The difference between “stack frame” i.e. local memory usage and “video memory(by the CPU)” i.e. global memory usage should not really have much impact on performance unless the data is being accessed more than once. If the data is being accessed more than once, then move the data up the memory hierarchy to achieve higher performance. The method of doing this isn’t any different when using CDP kernels: most likely the data passed to the kernel is passed in global memory. From there, you could move it “up the hierarchy” for example by moving data that sees significant re-use into shared memory.
Having stated that, Dynamic Parallelism is not a universal method for increasing code performance. Dynamic Parallelism has benefits in terms of code reuse, reducing host/device synchronization traffic, and in general allowing the programmer to express algorithms in a more natural way. It may also have the benefit of allowing certain types of algorithm realizations to more fully utilize the GPU.

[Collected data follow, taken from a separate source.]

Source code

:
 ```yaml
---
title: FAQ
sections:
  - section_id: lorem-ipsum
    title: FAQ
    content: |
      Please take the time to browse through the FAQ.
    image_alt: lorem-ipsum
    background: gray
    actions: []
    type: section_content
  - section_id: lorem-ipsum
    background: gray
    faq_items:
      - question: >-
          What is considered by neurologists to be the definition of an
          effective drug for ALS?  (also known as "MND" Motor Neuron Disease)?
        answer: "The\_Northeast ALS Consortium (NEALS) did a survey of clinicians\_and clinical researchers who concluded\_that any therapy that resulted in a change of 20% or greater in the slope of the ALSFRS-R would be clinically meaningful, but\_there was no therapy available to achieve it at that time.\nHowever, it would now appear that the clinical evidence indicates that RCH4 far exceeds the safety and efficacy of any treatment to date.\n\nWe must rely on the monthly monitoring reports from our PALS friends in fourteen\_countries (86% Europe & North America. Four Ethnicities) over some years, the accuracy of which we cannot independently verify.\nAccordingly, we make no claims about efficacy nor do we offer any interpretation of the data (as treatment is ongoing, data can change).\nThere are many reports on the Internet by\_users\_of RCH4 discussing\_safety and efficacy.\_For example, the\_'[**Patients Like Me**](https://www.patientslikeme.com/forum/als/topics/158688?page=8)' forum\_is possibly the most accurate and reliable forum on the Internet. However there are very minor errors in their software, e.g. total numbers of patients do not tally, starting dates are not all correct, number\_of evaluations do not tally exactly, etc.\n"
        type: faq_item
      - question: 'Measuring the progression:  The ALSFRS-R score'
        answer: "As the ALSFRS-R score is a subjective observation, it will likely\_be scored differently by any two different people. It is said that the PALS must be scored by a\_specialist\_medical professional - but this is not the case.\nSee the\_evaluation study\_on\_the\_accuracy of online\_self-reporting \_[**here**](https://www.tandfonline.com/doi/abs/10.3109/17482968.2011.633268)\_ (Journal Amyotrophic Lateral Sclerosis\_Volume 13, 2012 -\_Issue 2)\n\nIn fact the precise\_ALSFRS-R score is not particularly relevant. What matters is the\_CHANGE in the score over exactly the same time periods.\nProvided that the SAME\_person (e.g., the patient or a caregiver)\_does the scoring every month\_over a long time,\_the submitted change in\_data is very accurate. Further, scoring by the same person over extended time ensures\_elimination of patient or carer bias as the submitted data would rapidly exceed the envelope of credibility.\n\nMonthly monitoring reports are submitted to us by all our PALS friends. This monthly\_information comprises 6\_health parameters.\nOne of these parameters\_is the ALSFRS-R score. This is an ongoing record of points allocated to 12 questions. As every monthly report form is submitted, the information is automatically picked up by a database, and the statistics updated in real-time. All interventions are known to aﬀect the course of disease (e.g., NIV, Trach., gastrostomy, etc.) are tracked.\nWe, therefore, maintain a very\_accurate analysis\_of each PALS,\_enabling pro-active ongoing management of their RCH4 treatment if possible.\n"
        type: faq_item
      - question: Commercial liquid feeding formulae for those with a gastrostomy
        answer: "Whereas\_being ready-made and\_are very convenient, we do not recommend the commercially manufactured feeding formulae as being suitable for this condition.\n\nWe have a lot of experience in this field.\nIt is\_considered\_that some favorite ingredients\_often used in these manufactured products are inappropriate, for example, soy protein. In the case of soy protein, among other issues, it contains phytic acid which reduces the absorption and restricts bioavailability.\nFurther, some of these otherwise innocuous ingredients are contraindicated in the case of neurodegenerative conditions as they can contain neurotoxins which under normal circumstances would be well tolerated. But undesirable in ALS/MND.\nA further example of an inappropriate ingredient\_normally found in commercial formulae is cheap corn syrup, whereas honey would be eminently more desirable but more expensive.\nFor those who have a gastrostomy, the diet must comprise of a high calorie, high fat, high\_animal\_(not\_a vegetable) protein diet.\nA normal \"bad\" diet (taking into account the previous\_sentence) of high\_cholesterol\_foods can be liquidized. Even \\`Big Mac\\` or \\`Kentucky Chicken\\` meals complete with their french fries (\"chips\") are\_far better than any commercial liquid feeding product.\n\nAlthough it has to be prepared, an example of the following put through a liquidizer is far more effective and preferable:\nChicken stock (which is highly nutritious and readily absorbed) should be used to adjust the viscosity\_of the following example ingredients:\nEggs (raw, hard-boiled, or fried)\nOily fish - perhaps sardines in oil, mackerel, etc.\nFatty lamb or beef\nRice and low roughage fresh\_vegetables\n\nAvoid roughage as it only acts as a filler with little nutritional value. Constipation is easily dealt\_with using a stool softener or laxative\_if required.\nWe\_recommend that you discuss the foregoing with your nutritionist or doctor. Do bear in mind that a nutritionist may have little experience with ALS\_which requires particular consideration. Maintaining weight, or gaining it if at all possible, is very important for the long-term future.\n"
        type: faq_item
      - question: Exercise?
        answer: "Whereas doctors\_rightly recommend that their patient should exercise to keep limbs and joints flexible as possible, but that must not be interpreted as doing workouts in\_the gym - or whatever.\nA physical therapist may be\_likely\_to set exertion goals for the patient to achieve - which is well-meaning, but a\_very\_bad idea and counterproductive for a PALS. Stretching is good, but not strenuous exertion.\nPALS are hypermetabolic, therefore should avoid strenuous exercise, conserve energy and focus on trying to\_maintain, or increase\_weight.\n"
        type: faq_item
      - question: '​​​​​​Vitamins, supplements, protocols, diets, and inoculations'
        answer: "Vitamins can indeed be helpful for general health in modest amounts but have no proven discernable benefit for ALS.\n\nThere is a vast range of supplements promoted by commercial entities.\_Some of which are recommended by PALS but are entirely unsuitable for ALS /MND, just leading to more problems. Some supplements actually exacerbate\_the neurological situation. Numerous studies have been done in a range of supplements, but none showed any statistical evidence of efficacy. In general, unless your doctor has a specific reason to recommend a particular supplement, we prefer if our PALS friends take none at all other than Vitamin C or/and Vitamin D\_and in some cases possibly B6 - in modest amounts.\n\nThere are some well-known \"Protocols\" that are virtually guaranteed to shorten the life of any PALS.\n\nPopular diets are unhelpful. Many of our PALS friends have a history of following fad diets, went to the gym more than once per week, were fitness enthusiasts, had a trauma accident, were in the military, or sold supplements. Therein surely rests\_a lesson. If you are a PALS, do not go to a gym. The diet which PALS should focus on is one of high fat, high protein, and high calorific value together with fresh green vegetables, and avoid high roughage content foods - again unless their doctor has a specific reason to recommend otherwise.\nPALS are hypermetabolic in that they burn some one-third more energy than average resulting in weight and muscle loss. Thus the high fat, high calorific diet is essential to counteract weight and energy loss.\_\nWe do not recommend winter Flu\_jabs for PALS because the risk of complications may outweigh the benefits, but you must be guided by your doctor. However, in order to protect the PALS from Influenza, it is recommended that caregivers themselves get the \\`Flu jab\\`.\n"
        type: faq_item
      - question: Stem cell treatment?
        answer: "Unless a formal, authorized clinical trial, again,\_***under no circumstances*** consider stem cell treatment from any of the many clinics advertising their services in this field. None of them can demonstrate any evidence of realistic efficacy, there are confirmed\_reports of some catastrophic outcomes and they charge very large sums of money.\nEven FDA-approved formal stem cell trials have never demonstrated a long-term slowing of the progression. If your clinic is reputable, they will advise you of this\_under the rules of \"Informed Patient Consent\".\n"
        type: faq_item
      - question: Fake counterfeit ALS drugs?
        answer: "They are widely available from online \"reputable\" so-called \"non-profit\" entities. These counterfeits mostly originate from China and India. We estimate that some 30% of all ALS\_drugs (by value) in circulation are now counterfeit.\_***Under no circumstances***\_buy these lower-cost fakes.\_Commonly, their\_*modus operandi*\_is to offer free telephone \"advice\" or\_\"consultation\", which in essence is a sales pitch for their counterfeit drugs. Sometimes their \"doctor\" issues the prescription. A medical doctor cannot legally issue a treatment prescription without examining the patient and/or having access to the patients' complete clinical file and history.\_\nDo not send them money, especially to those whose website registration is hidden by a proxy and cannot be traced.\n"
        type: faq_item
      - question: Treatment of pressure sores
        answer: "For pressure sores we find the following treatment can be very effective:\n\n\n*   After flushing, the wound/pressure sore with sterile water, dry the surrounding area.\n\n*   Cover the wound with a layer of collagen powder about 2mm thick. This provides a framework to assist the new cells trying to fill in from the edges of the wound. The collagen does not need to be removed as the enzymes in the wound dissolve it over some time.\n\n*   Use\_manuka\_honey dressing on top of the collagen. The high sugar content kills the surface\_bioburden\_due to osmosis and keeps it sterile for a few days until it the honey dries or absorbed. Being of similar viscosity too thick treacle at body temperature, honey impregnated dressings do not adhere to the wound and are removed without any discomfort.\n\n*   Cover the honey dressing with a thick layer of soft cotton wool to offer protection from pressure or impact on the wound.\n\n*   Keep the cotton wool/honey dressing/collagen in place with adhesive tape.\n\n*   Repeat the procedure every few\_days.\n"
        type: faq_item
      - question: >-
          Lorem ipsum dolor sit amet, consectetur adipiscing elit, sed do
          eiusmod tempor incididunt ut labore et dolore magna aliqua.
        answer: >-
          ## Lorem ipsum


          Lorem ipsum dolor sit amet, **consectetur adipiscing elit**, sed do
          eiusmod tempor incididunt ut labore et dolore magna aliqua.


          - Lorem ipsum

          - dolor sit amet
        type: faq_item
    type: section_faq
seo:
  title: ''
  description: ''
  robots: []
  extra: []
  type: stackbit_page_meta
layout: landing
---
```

So a few of the above benefits (reducing host/device synchronization traffic, allowing certain types of algorithm realizations to more fully utilize the GPU), if they are significant in your application, may allow a code exploiting CDP to run faster than a corresponding code that does not. But CDP is not first and foremost a general technique for increasing code performance. If your code can be expressed in kernels that efficiently and fully utilize the GPU, it’s not likely that an alternate, CDP based realization will yield any significant performance benefits.